那須秀一弁護士も、「そうした損害賠償事件は、因果関係や過失の認定、法的な評価が難しい事件が多く、一つひとつの訴訟対応がオーダーメード。多くの難事件に取り組み、経験を積み上げてきたことが事務所の強みになっています」と付け加える。同事務所は、企業活動の複雑化に伴って生じた新法分野にも、いち早く挑んできた。独禁法分野では再販売価格維持に関する松下電器産業審決事件、知的財産分野ではパーカー万年筆事件、渉外分野では米国連邦最高裁判所まで争った松下対ゼニス事件を担当し、製造物責任紛争などにおいても法制定以前から取り組んだという素地がある。戦前・戦後と裁判手続を中心に行ってきたことで、裁判所からの信頼も篤い。「主張にしても立証にしても、決して防御のみに終始するのではなく、訴訟の審理においても〝審理の充実〞を重視した取り組み姿勢であることが特徴かもしれません。〝仕事の仕方が上品〞といわれることもあるんですよ」と笑う、小原弁護士だ。

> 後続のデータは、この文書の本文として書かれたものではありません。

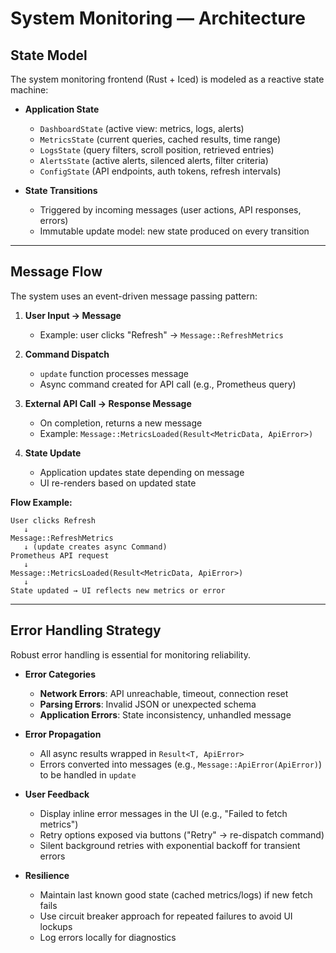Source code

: # System Monitoring — Architecture

## State Model
The system monitoring frontend (Rust + Iced) is modeled as a reactive state machine:

- **Application State**
  - `DashboardState` (active view: metrics, logs, alerts)
  - `MetricsState` (current queries, cached results, time range)
  - `LogsState` (query filters, scroll position, retrieved entries)
  - `AlertsState` (active alerts, silenced alerts, filter criteria)
  - `ConfigState` (API endpoints, auth tokens, refresh intervals)

- **State Transitions**
  - Triggered by incoming messages (user actions, API responses, errors)
  - Immutable update model: new state produced on every transition

---

## Message Flow
The system uses an event-driven message passing pattern:

1. **User Input → Message**
   - Example: user clicks "Refresh" → `Message::RefreshMetrics`

2. **Command Dispatch**
   - `update` function processes message
   - Async command created for API call (e.g., Prometheus query)

3. **External API Call → Response Message**
   - On completion, returns a new message
   - Example: `Message::MetricsLoaded(Result<MetricData, ApiError>)`

4. **State Update**
   - Application updates state depending on message
   - UI re-renders based on updated state

**Flow Example:**
```
User clicks Refresh
   ↓
Message::RefreshMetrics
   ↓ (update creates async Command)
Prometheus API request
   ↓
Message::MetricsLoaded(Result<MetricData, ApiError>)
   ↓
State updated → UI reflects new metrics or error
```

---

## Error Handling Strategy
Robust error handling is essential for monitoring reliability.

- **Error Categories**
  - **Network Errors**: API unreachable, timeout, connection reset
  - **Parsing Errors**: Invalid JSON or unexpected schema
  - **Application Errors**: State inconsistency, unhandled message

- **Error Propagation**
  - All async results wrapped in `Result<T, ApiError>`
  - Errors converted into messages (e.g., `Message::ApiError(ApiError)`) to be handled in `update`

- **User Feedback**
  - Display inline error messages in the UI (e.g., "Failed to fetch metrics")
  - Retry options exposed via buttons ("Retry" → re-dispatch command)
  - Silent background retries with exponential backoff for transient errors

- **Resilience**
  - Maintain last known good state (cached metrics/logs) if new fetch fails
  - Use circuit breaker approach for repeated failures to avoid UI lockups
  - Log errors locally for diagnostics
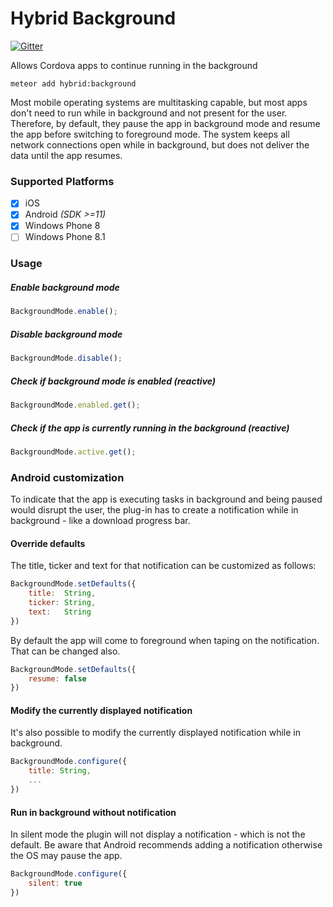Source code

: # Hybrid Background

[![Gitter](https://badges.gitter.im/Join%20Chat.svg)](https://gitter.im/meteorhybrid/platform?utm_source=badge&utm_medium=badge&utm_campaign=pr-badge)

Allows Cordova apps to continue running in the background

`meteor add hybrid:background`

Most mobile operating systems are multitasking capable, but most apps don't need to run while in background and not present for the user. Therefore, by default, they pause the app in background mode and resume the app before switching to foreground mode. The system keeps all network connections open while in background, but does not deliver the data until the app resumes.

### Supported Platforms
* [x] iOS
* [x] Android _(SDK >=11)_
* [x] Windows Phone 8
* [ ] Windows Phone 8.1

### Usage

##### Enable background mode
```javascript
BackgroundMode.enable();
```
##### Disable background mode
```javascript
BackgroundMode.disable();
```
##### Check if background mode is enabled (reactive)
```javascript
BackgroundMode.enabled.get();
```
##### Check if the app is currently running in the background (reactive)
```javascript
BackgroundMode.active.get();
```

### Android customization
To indicate that the app is executing tasks in background and being paused would disrupt the user, the plug-in has to create a notification while in background - like a download progress bar.

#### Override defaults
The title, ticker and text for that notification can be customized as follows:
```javascript
BackgroundMode.setDefaults({
    title:  String,
    ticker: String,
    text:   String
})
```

By default the app will come to foreground when taping on the notification. That can be changed also.
```javascript
BackgroundMode.setDefaults({
    resume: false
})
```

#### Modify the currently displayed notification
It's also possible to modify the currently displayed notification while in background.
```javascript
BackgroundMode.configure({
    title: String,
    ...
})
```

#### Run in background without notification
In silent mode the plugin will not display a notification - which is not the default. Be aware that Android recommends adding a notification otherwise the OS may pause the app.
```javascript
BackgroundMode.configure({
    silent: true
})
```

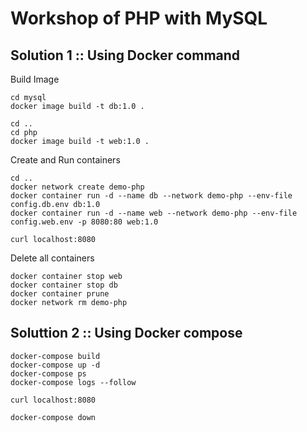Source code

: # Workshop of PHP with MySQL


## Solution 1 :: Using Docker command

Build Image
```
cd mysql
docker image build -t db:1.0 .

cd ..
cd php
docker image build -t web:1.0 .
```

Create and Run containers
```
cd ..
docker network create demo-php
docker container run -d --name db --network demo-php --env-file config.db.env db:1.0
docker container run -d --name web --network demo-php --env-file config.web.env -p 8080:80 web:1.0

curl localhost:8080
```

Delete all containers
```
docker container stop web
docker container stop db
docker container prune
docker network rm demo-php
```


## Soluttion 2 :: Using Docker compose
```
docker-compose build
docker-compose up -d
docker-compose ps
docker-compose logs --follow

curl localhost:8080

docker-compose down
```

ここでのやりがいを、那須弁護士と山本幸治弁護士に聞いた。
「一つは〝時間を贅沢に使う風土〞でしょうか。打ち合わせや準備書面の作成など時間をかけて丁寧に行うので、じっくり仕事に向き合えます。また各自が興味を持った分野で様々な経験をさせてもらえます。私は入所後、独禁法に興味を持ち、公正取引委員会に出向させてもらいました。加えて当事務所にはシニアカウンセルとして独禁法のエキスパートや元裁判官の弁護士も多数在籍していて、迷った時は気軽に相談させてもらえる環境です。そうやって知見を深められることもやりがいにつながっています」(那須弁護士)。